上記のコードを実行すると以下のように出力される。

1
DestinationName
DestinationTitle

コピー元Beanのnametitleフィールドは、null、あるいは空で、マッピングから除外されている。

5.24.1.4.4. 文字列から日付・時刻オブジェクトへのマッピング

コピー元の文字列型のフィールドを、コピー先の日付・時刻系のフィールドにマッピングできる。

以下6種類の変換をサポートしている。

日付・時刻系

  • java.lang.String <=> java.util.Date
  • java.lang.String <=> java.util.Calendar
  • java.lang.String <=> java.util.GregorianCalendar
  • java.lang.String <=> java.sql.Timestamp

日付のみ

  • java.lang.String <=> java.sql.Date

時刻のみ

  • java.lang.String <=> java.sql.Time
日付・時刻系の変換は、以下のように行う。
例として、java.util.Dateへの変換を説明する。
java.util.Calendar,java.util.GregorianCalendar,java.sql.Timestampも同じ方法で行える。
<?xml version="1.0" encoding="UTF-8"?>
<mappings xmlns="http://dozer.sourceforge.net" xmlns:xsi="http://www.w3.org/2001/XMLSchema-instance"
    xsi:schemaLocation="http://dozer.sourceforge.net
          http://dozer.sourceforge.net/schema/beanmapping.xsd">
    <!-- omitted -->
    <mapping>
        <class-a>com.xx.xx.Source</class-a>
        <class-b>com.xx.xx.Destination</class-b>
        <field>
            <a date-format="yyyy-MM-dd HH:mm:ss:SS">date</a><!-- (1) -->
            <b>date</b>
        </field>
    </mapping>
    <!-- omitted -->
</mappings>
項番 説明
(1)
コピー元のフィールド名と日付形式を指定する。

変換元のBean定義

public class Source {
    private String date;
    // omitted setter/getter
}

変換先のBean定義

public class Destination {
    private Date date;
    // omitted setter/getter
}

マッピング

Source source = new Source();
source.setDate("2013-10-10 11:11:11.111");
Destination destination = beanMapper.map(source, Destination.class);
assert(destination.getDate().equals(new SimpleDateFormat("yyyy-MM-dd HH:mm:ss.SSS").parse("2013-10-10 11:11:11.111")));
日付形式は、個別のマッピング定義毎に設定するよりも、プロジェクトで一括で設定したいケースが多い。
その場合はDozerのGlobal configurationファイルで設定することを推奨する。
その場合、アプリケーション全体のマッピングで設定された日付形式が、適用される。
<?xml version="1.0" encoding="UTF-8"?>
<mappings xmlns="http://dozer.sourceforge.net" xmlns:xsi="http://www.w3.org/2001/XMLSchema-instance"
    xsi:schemaLocation="http://dozer.sourceforge.net
          http://dozer.sourceforge.net/schema/beanmapping.xsd">
    <!-- omitted -->
    <configuration>
        <date-format>yyyy-MM-dd HH:mm:ss.SSS</date-format>
        <!-- omitted other configuration -->
    </configuration>
    <!-- omitted -->
</mappings>
ファイル名には制限はないが、src/main/resources/META-INF/dozer/dozer-configration-mapping.xmlを推奨する。
dozer-configration-mapping.xml内の設定の範囲は、この設定ファイル内でアプリケーション全体に影響を与える、Global Configurationを行えばよい。
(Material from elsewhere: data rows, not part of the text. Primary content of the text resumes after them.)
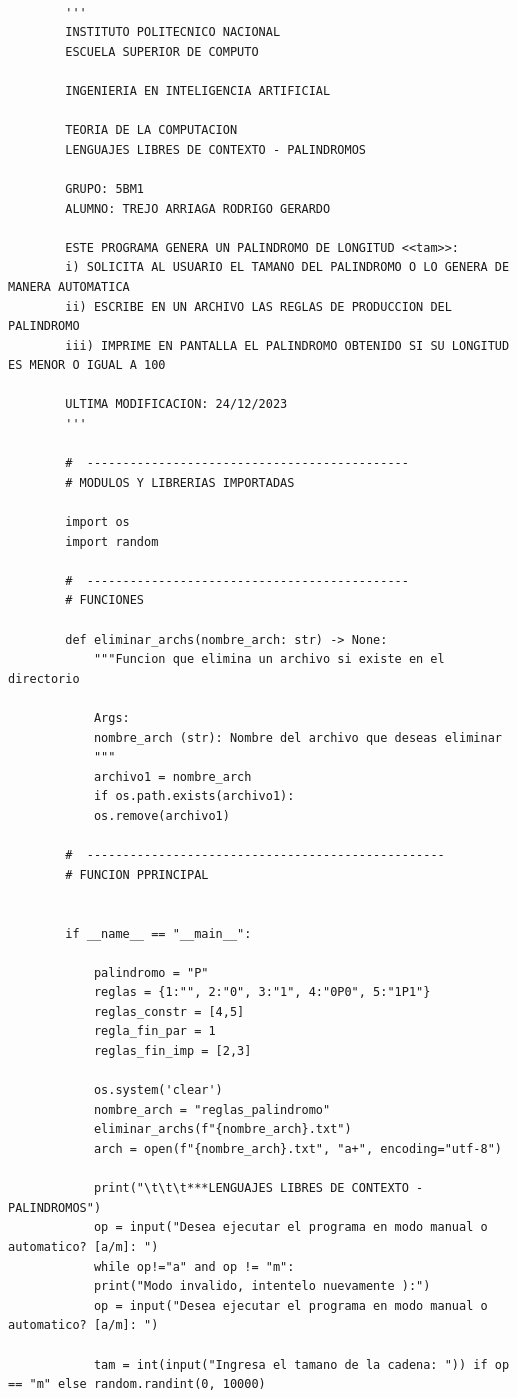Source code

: \documentclass[11pt]{article} %
\begin{document}
	\begin{lstlisting}
		
		'''
		INSTITUTO POLITECNICO NACIONAL
		ESCUELA SUPERIOR DE COMPUTO
		
		INGENIERIA EN INTELIGENCIA ARTIFICIAL
		
		TEORIA DE LA COMPUTACION
		LENGUAJES LIBRES DE CONTEXTO - PALINDROMOS
		
		GRUPO: 5BM1
		ALUMNO: TREJO ARRIAGA RODRIGO GERARDO
		
		ESTE PROGRAMA GENERA UN PALINDROMO DE LONGITUD <<tam>>:
		i) SOLICITA AL USUARIO EL TAMANO DEL PALINDROMO O LO GENERA DE MANERA AUTOMATICA
		ii) ESCRIBE EN UN ARCHIVO LAS REGLAS DE PRODUCCION DEL PALINDROMO
		iii) IMPRIME EN PANTALLA EL PALINDROMO OBTENIDO SI SU LONGITUD ES MENOR O IGUAL A 100
		
		ULTIMA MODIFICACION: 24/12/2023
		'''
		
		#  ---------------------------------------------
		# MODULOS Y LIBRERIAS IMPORTADAS
		
		import os
		import random
		
		#  ---------------------------------------------
		# FUNCIONES
		
		def eliminar_archs(nombre_arch: str) -> None:
			"""Funcion que elimina un archivo si existe en el directorio
			
			Args:
			nombre_arch (str): Nombre del archivo que deseas eliminar
			"""
			archivo1 = nombre_arch
			if os.path.exists(archivo1):
			os.remove(archivo1)
		
		#  --------------------------------------------------
		# FUNCION PPRINCIPAL
		
		
		if __name__ == "__main__":
		
			palindromo = "P"
			reglas = {1:"", 2:"0", 3:"1", 4:"0P0", 5:"1P1"}
			reglas_constr = [4,5]
			regla_fin_par = 1
			reglas_fin_imp = [2,3]
			
			os.system('clear')
			nombre_arch = "reglas_palindromo"
			eliminar_archs(f"{nombre_arch}.txt")
			arch = open(f"{nombre_arch}.txt", "a+", encoding="utf-8")
			
			print("\t\t\t***LENGUAJES LIBRES DE CONTEXTO - PALINDROMOS")
			op = input("Desea ejecutar el programa en modo manual o automatico? [a/m]: ")
			while op!="a" and op != "m":
			print("Modo invalido, intentelo nuevamente ):")
			op = input("Desea ejecutar el programa en modo manual o automatico? [a/m]: ")
			
			tam = int(input("Ingresa el tamano de la cadena: ")) if op == "m" else random.randint(0, 10000)
			

\end{lstlisting}
\end{document}
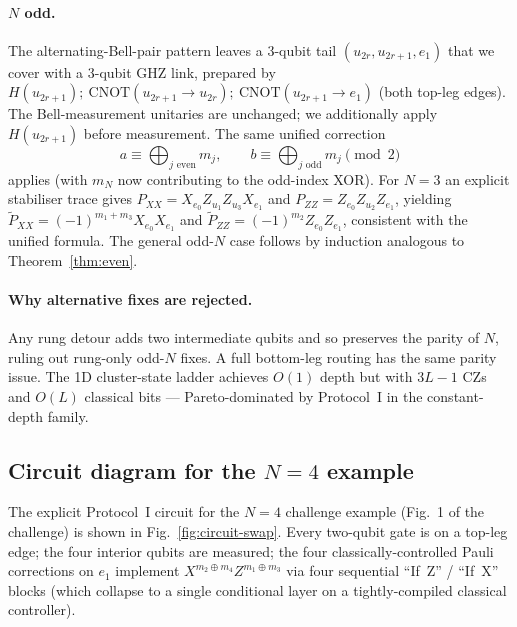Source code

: \documentclass[11pt,a4paper]{article}
\theoremstyle{definition}
\newcommand{\CNOT}{\mathrm{CNOT}}
\newcommand{\CZ}{\mathrm{CZ}}
\begin{document}
\paragraph{$N$ odd.} The alternating-Bell-pair pattern leaves a
3-qubit tail $(u_{2r},u_{2r+1},e_1)$ that we cover with a 3-qubit GHZ
link, prepared by $H(u_{2r+1});\ \CNOT(u_{2r+1}\to u_{2r});\ \CNOT(u_{2r+1}\to e_1)$
(both top-leg edges). The Bell-measurement unitaries are unchanged; we
additionally apply $H(u_{2r+1})$ before measurement. The same unified
correction
\begin{equation}
  a \equiv \bigoplus_{j\text{ even}} m_j, \qquad
  b \equiv \bigoplus_{j\text{ odd}} m_j
  \pmod 2
\end{equation}
applies (with $m_N$ now contributing to the odd-index XOR). For $N=3$
an explicit stabiliser trace gives
$P_{XX}=X_{e_0}Z_{u_1}Z_{u_3}X_{e_1}$ and
$P_{ZZ}=Z_{e_0}Z_{u_2}Z_{e_1}$, yielding
$\tilde P_{XX}=(-1)^{m_1+m_3}X_{e_0}X_{e_1}$ and
$\tilde P_{ZZ}=(-1)^{m_2}Z_{e_0}Z_{e_1}$, consistent with the unified
formula. The general odd-$N$ case follows by induction analogous to
Theorem~\ref{thm:even}.

\paragraph{Why alternative fixes are rejected.} Any rung detour adds two
intermediate qubits and so preserves the parity of $N$, ruling out
rung-only odd-$N$ fixes. A full bottom-leg routing has the same parity
issue. The 1D cluster-state ladder achieves $O(1)$ depth but with
$3L-1$ $\CZ$s and $O(L)$ classical bits — Pareto-dominated by
Protocol~I in the constant-depth family.

\subsection{Circuit diagram for the $N=4$ example}

The explicit Protocol~I circuit for the $N=4$ challenge example
(Fig.~1 of the challenge) is shown in Fig.~\ref{fig:circuit-swap}.
Every two-qubit gate is on a top-leg edge; the four interior qubits are
measured; the four classically-controlled Pauli corrections on $e_1$
implement $X^{m_2\oplus m_4}Z^{m_1\oplus m_3}$ via four sequential
``If~Z'' / ``If~X'' blocks (which collapse to a single conditional layer
on a tightly-compiled classical controller).
\end{document}
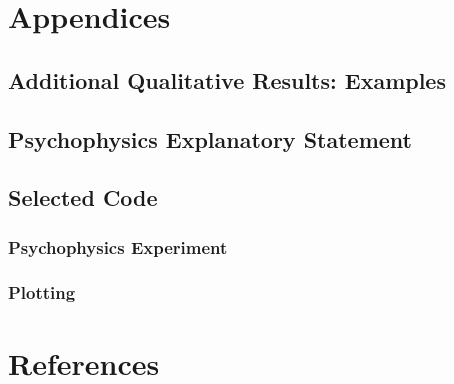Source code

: \documentclass[a4paper,11pt,openany]{book}
\begin{document}
\begin{appendices}
\part{Appendices}
\label{sec:org1ba2208}
\chapter{Additional Qualitative Results: Examples}
\label{sec:org2107f69}
\chapter{Psychophysics Explanatory Statement}
\label{sec:orgfb36cef}
\chapter{Selected Code}
\label{sec:org7fd5dd3}
\section*{Psychophysics Experiment}
\label{sec:orgbba68cf}
\section*{Plotting}
\label{sec:orged761fc}
\clearpage
\part{References}
\label{sec:orgf74fed5}


\end{appendices}
\end{document}
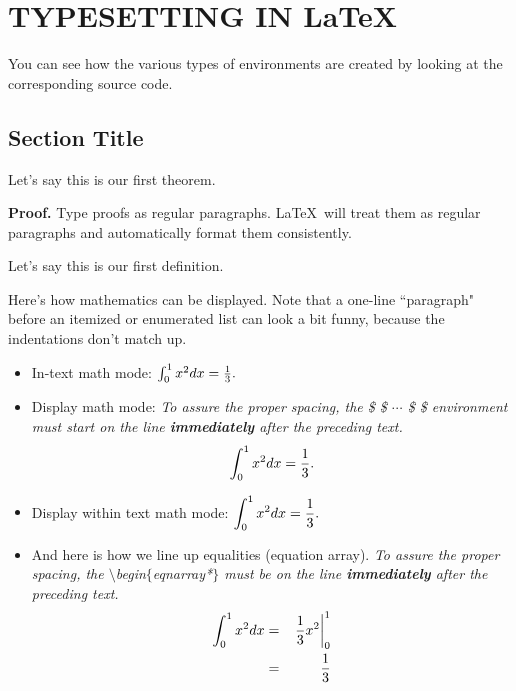 \chapter{TYPESETTING IN \LaTeX }\label{chap2:latex}


You can see how the various types of environments
are created by looking at the corresponding source code.


\section{Section Title}

\begin{theorem}
\label{th1}

Let's say this is our first theorem.

\end{theorem}


{\bf Proof.}
Type proofs as regular paragraphs. \LaTeX \ will treat them as
regular paragraphs and automatically format them consistently.


\begin{definition}
\label{def1}

Let's say this is our first definition.

\end{definition}


Here's how mathematics can be displayed.
Note that a one-line ``paragraph" before an
itemized or enumerated list can look a bit funny, because the
indentations don't match up.

\begin{itemize}
\item
In-text math mode: $\int _0 ^1 x^2 dx = {1\over 3} .$



\item
Display  math mode:
{\em
To assure the proper spacing, the \$ \$ $\cdots $ \$ \$
environment
must start on the line {\bf immediately} after the preceding text.}
$$\int _0 ^1 x^2 dx = {1\over 3} .$$

\item
Display within text math mode: $\displaystyle{ \int _0 ^1 x^2 dx = {1\over 3} .} $

\item
And here is how we line up equalities (equation array).
{\em To assure the proper spacing, the $\setminus $begin$\{ $eqnarray*$\} $
must be on the line {\bf immediately} after the preceding text.}
\begin{eqnarray*}
\int _0 ^1 x^2 dx
& = &
\left. {1\over 3} x^2 \right| _{0} ^1
\\
& = &
{1\over 3}
\end{eqnarray*}

\end{itemize}


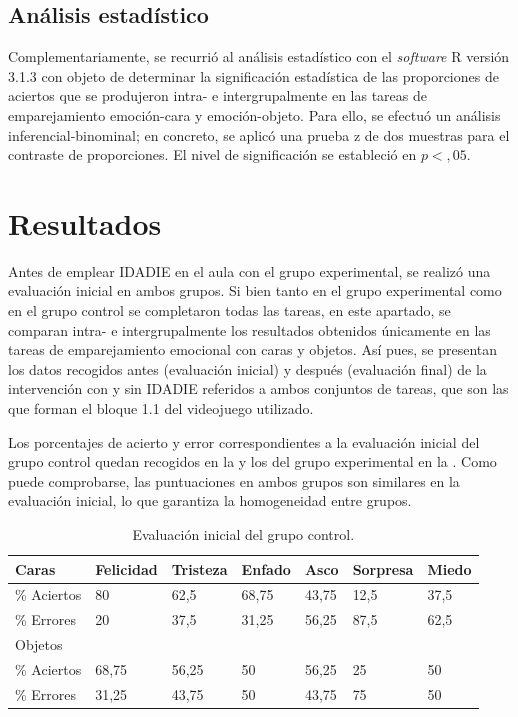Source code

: \documentclass[spanish]{textolivre}
\begin{document}
\subsection{Análisis estadístico}\label{sec-modelo}
Complementariamente, se recurrió al análisis estadístico con el \textit{software} R versión 3.1.3 %
\cite{rsoftware} con objeto de determinar la significación estadística de las proporciones de aciertos que se produjeron intra- e intergrupalmente en las tareas de emparejamiento emoción-cara y emoción-objeto. Para ello, se efectuó un análisis inferencial-binominal; en concreto, se aplicó una prueba z de dos muestras para el contraste de proporciones. El nivel de significación se estableció en $p < ,05$.

\section{Resultados}\label{sec-organizacao}
Antes de emplear IDADIE en el aula con el grupo experimental, se realizó una evaluación inicial en ambos grupos. Si bien tanto en el grupo experimental como en el grupo control se completaron todas las tareas, en este apartado, se comparan intra- e intergrupalmente los resultados obtenidos únicamente en las tareas de emparejamiento emocional con caras y objetos. Así pues, se presentan los datos recogidos antes (evaluación inicial) y después (evaluación final) de la intervención con y sin IDADIE referidos a ambos conjuntos de tareas, que son las que forman el bloque 1.1 del videojuego utilizado.

Los porcentajes de acierto y error correspondientes a la evaluación inicial del grupo control quedan recogidos en la  y los del grupo experimental en la . Como puede comprobarse, las puntuaciones en ambos grupos son similares en la evaluación inicial, lo que garantiza la homogeneidad entre grupos.

\begin{table}[h!]
\centering
\begin{threeparttable}
\caption{Evaluación inicial del grupo control.}
\label{tab01}
\begin{tabular}{l l l l l l l}
\toprule
 Caras & Felicidad & Tristeza & Enfado & Asco & Sorpresa & Miedo \\
 \midrule
\% Aciertos & 80 & 62,5 & 68,75 & 43,75 & 12,5 & 37,5 \\
\% Errores & 20 & 37,5 & 31,25 & 56,25 & 87,5 & 62,5 \\
Objetos & & & & & & \\
\% Aciertos & 68,75 & 56,25 & 50 & 56,25 & 25 & 50 \\
\% Errores & 31,25 & 43,75 & 50 & 43,75 & 75 & 50 \\
\bottomrule
\end{tabular}
\end{threeparttable}
\end{table}
\end{document}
設定可能な項目の詳細について、 Dozerの公式マニュアル -Global Configuration- を参照されたい。

5.24.1.4.5. マッピングのエラー

マッピング中にマッピング処理が失敗したら、org.dozer.MappingException(実行時例外)がスローされる。

MappingException がスローされる代表的な例を、以下に挙げる。

  • mapメソッドに存在しないmap-idが渡されている。
  • mapメソッドに存在するmap-idを渡したが、マップ処理に渡したソース・ターゲット型は、そのmap-idに指定している定義とは異なる。
  • Dozerがサポートしていない変換の場合、かつ、その変換用のカスタムコンバーターも存在しない場合。

これらは通常プログラムバグであるので、mapメソッドの呼び出しの部分を正しく修正する必要がある。